Jana Carpenter (born January 26, 1971) is an American actress, singer and guitarist based in the UK. She has appeared in TV and radio series, episodes and films and is also a vocalist and guitarist in the countryfolk or harmony band Piefinger, and the Mercury Prize-nominated experimental rock band Sweet Billy Pilgrim.

==Early life==
Carpenter was born on Andrews Air Force Base, Maryland, on January 26, 1971.

==Career==
Carpenter provided the English voice of Norie in the English dub of Roujin Z. She played roles in films such as The Criminal, Demon Wheels, and Private Life.

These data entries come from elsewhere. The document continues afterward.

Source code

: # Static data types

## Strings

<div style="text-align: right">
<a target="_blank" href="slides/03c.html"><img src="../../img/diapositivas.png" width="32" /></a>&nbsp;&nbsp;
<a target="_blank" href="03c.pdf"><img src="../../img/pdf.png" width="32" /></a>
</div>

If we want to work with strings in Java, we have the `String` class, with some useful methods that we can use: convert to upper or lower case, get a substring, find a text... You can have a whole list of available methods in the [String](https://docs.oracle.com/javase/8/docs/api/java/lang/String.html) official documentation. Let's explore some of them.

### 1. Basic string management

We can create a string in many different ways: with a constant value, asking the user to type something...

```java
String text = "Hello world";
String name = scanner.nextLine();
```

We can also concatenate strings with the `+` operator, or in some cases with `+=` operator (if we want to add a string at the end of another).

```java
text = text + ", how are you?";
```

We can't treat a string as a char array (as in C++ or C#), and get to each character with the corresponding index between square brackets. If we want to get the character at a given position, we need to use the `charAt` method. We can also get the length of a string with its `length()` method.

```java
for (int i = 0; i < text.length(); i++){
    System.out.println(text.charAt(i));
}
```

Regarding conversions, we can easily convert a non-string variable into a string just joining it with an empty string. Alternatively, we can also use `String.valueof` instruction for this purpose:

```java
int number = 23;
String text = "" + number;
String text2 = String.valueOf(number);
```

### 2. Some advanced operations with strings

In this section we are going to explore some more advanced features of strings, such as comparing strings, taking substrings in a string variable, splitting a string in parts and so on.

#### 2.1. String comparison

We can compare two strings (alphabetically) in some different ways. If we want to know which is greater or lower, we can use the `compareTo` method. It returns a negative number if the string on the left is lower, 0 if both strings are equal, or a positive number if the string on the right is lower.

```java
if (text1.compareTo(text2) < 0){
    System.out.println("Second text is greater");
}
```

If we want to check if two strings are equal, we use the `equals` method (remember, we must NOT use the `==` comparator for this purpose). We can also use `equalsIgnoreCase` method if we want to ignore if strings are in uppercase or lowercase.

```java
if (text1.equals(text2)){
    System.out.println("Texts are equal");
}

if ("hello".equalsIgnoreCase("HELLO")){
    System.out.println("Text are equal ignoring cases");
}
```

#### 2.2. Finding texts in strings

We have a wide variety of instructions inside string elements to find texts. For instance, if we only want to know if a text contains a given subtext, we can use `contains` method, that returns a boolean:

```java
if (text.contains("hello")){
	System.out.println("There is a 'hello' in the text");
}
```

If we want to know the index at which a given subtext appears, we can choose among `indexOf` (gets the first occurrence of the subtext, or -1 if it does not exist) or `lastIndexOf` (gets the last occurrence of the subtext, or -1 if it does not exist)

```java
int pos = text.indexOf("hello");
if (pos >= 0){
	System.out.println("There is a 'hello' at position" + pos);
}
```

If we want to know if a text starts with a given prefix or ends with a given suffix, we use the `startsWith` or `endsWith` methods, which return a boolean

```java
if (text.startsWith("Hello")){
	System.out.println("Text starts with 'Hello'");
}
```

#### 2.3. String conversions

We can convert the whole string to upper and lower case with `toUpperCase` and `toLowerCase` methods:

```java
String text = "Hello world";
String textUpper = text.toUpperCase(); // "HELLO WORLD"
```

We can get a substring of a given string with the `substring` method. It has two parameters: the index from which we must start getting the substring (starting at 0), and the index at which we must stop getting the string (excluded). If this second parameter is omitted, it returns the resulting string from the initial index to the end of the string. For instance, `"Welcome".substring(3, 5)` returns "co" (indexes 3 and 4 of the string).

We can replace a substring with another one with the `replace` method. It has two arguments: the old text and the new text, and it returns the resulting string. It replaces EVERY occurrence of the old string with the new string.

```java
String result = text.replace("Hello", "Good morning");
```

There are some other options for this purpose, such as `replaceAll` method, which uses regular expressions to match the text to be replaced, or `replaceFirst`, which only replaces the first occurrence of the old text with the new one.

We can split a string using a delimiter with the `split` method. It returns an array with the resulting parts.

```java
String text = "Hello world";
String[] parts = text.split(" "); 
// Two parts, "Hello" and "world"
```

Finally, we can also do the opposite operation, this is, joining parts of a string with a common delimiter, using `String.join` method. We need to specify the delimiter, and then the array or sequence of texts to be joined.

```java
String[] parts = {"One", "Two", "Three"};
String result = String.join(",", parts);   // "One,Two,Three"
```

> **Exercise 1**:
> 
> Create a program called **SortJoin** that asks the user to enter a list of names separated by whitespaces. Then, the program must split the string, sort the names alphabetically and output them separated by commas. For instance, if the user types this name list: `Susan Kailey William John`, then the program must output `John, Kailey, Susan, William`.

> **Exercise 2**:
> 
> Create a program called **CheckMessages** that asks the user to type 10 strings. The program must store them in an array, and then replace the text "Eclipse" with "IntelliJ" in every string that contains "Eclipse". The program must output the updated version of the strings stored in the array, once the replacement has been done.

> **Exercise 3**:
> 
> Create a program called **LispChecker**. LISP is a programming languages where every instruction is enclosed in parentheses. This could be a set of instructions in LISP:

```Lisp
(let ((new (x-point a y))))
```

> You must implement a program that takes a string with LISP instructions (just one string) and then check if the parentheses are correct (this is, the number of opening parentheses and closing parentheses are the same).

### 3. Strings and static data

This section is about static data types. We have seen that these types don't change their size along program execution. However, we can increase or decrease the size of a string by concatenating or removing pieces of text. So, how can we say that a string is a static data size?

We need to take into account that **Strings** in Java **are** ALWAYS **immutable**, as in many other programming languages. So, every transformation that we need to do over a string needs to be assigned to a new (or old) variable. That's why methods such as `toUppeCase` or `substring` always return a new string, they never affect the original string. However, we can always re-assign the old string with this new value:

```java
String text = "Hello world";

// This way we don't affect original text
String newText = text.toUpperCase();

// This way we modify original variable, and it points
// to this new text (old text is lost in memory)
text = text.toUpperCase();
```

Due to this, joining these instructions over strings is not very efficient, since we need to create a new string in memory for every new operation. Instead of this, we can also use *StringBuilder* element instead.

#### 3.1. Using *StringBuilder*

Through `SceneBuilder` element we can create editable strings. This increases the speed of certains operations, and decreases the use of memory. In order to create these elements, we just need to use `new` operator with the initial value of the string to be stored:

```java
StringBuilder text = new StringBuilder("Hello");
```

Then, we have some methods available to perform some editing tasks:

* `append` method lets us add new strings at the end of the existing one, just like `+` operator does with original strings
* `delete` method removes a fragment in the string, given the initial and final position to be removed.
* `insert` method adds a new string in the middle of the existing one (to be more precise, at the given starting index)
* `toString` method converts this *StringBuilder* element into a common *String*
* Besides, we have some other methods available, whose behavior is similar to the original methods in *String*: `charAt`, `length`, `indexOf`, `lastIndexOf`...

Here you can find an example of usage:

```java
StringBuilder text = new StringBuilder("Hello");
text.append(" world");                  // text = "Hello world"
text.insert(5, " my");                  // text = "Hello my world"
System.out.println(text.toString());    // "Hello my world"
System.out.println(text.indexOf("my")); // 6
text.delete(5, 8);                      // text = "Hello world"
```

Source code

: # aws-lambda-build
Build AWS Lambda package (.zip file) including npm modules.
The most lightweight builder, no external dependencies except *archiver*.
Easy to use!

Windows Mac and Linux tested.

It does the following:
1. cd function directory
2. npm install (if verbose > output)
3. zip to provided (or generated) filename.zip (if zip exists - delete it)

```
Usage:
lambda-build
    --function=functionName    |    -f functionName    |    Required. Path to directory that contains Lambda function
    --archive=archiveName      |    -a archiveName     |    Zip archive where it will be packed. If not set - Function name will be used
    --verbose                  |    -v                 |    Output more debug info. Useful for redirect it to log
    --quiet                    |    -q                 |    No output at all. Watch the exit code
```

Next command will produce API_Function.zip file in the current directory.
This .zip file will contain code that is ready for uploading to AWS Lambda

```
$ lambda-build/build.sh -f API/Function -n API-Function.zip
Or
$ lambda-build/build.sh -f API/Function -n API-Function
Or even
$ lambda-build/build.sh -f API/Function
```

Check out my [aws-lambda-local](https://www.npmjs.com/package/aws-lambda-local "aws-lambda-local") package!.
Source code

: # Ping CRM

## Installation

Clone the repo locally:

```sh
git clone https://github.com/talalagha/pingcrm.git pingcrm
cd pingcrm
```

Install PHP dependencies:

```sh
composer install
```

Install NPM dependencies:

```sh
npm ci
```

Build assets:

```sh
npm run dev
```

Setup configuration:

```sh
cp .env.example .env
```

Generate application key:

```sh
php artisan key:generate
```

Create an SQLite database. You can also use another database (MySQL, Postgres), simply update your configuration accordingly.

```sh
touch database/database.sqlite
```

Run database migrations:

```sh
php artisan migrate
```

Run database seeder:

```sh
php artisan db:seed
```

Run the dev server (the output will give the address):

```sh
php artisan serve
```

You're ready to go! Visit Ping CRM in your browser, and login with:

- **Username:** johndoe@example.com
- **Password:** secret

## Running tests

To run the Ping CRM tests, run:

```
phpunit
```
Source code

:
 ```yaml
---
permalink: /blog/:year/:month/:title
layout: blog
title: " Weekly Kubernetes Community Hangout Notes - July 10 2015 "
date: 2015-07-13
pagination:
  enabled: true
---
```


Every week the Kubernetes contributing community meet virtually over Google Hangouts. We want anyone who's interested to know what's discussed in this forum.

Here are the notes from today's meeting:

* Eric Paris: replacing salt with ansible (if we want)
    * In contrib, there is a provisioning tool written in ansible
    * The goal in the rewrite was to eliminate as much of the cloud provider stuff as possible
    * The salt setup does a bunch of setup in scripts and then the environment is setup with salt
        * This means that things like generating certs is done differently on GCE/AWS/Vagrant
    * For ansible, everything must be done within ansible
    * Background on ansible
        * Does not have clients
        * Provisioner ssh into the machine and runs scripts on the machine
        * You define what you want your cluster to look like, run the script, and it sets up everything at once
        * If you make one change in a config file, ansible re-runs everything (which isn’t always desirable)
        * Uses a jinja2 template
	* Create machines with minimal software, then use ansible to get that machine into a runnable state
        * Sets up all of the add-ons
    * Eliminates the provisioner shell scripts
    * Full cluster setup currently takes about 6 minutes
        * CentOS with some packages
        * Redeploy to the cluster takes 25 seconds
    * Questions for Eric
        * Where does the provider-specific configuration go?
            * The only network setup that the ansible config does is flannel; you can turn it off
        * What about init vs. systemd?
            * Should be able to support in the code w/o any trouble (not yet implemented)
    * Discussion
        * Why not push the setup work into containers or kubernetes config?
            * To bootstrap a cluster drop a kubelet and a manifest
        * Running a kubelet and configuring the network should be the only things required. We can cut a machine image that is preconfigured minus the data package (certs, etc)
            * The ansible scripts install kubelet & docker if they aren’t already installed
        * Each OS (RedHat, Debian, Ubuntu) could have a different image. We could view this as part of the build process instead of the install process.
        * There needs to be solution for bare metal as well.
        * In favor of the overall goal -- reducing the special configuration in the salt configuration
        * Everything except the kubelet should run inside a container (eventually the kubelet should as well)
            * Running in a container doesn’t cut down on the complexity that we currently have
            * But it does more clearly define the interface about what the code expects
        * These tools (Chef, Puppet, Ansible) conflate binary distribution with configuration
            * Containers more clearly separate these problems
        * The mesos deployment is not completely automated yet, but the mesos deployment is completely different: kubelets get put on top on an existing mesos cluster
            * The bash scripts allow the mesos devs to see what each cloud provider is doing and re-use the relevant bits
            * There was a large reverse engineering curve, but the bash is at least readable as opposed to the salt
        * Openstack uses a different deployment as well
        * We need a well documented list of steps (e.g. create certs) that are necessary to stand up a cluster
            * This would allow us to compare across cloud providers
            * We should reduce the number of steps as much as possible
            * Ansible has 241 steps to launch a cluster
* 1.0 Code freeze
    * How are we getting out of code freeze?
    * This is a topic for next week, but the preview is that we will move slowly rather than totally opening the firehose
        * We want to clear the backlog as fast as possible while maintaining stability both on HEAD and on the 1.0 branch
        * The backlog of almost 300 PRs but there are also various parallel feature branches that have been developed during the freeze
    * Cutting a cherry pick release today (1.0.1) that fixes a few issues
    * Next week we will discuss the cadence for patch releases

In the first series of the revived British programme Doctor Who, Carpenter played the role of De Maggio, a soldier who protects the Metaltron Cage with Bywater (John Schwab), in the episode of the first series "Dalek".

==Personal life==
Carpenter has been married to writer and director Julian Simpson since 2005.

== Filmography ==

===Film===

| Year | Title | Role | Notes |
|---|---|---|---|
| 1994 | Roujin Z | Norie (voice) | English version |
| 1999 | The Criminal | Grace |  |
| 2004 | Demon Wheels | Tourist | Short |
| 2006 | Private Life | Maggie | Short |
| 2019 | Tales from the Lodge | Till Girl |  |

===Television===

| Year | Title | Role | Notes |
|---|---|---|---|
| 1989 | Megazone 23 III | Lisa (voice) | TV series |
| 1994 | The Bill | Nikki Knight | Episode: "No Way to Treat a Lady" |
| 2003 | Manchild | Katie Landers | Episode: "2.6" |
| 2003 | Silent Witness | Alice Delaney | Episode: "Running on Empty: Part 1" |
| 2004 | Murder Prevention | Katie | Episode: "Last Man Out: Part 2" |
| 2004 | Agatha Christie's Marple | May Ainsworth | Episode: "The Murder at the Vicarage" |
| 2005 | Doctor Who | De Maggio | Episode: "Dalek" |
| 2007 | Superstorm | Holly Zabrieski | TV miniseries |
| 2008, 2013 | Holby City | Vicky Slogan / Sheridan Talbot | Episodes: "Cutting the Cord", "Unravelled" |
| 2012 | New Tricks | Ruth Bisley | Episode: "Part of a Whole" |
| 2014 | Trying Again | Jo | Episode: "1.7" |

==Radio==
- 2011 Bad Memories. Imogen Blake. BBC Radio 4
- 2017 Mythos, Glamis. Libby Ward. BBC Radio 4.
- The Lovecraft Investigations. Kennedy Fisher. BBC Radio 4.
- 2018 The Case of Charles Dexter Ward
- 2019 The Whisperer in Darkness
- 2020 The Shadow Over Innsmouth
- 2023 The Haunter of the Dark

- 2022 Who Is Aldrich Kemp? Kennedy Fisher and the Underwood sisters. BBC Radio 4.
- 2023 Who Killed Aldrich Kemp? Forsaken McTeague and the Underwood sisters. BBC Radio 4.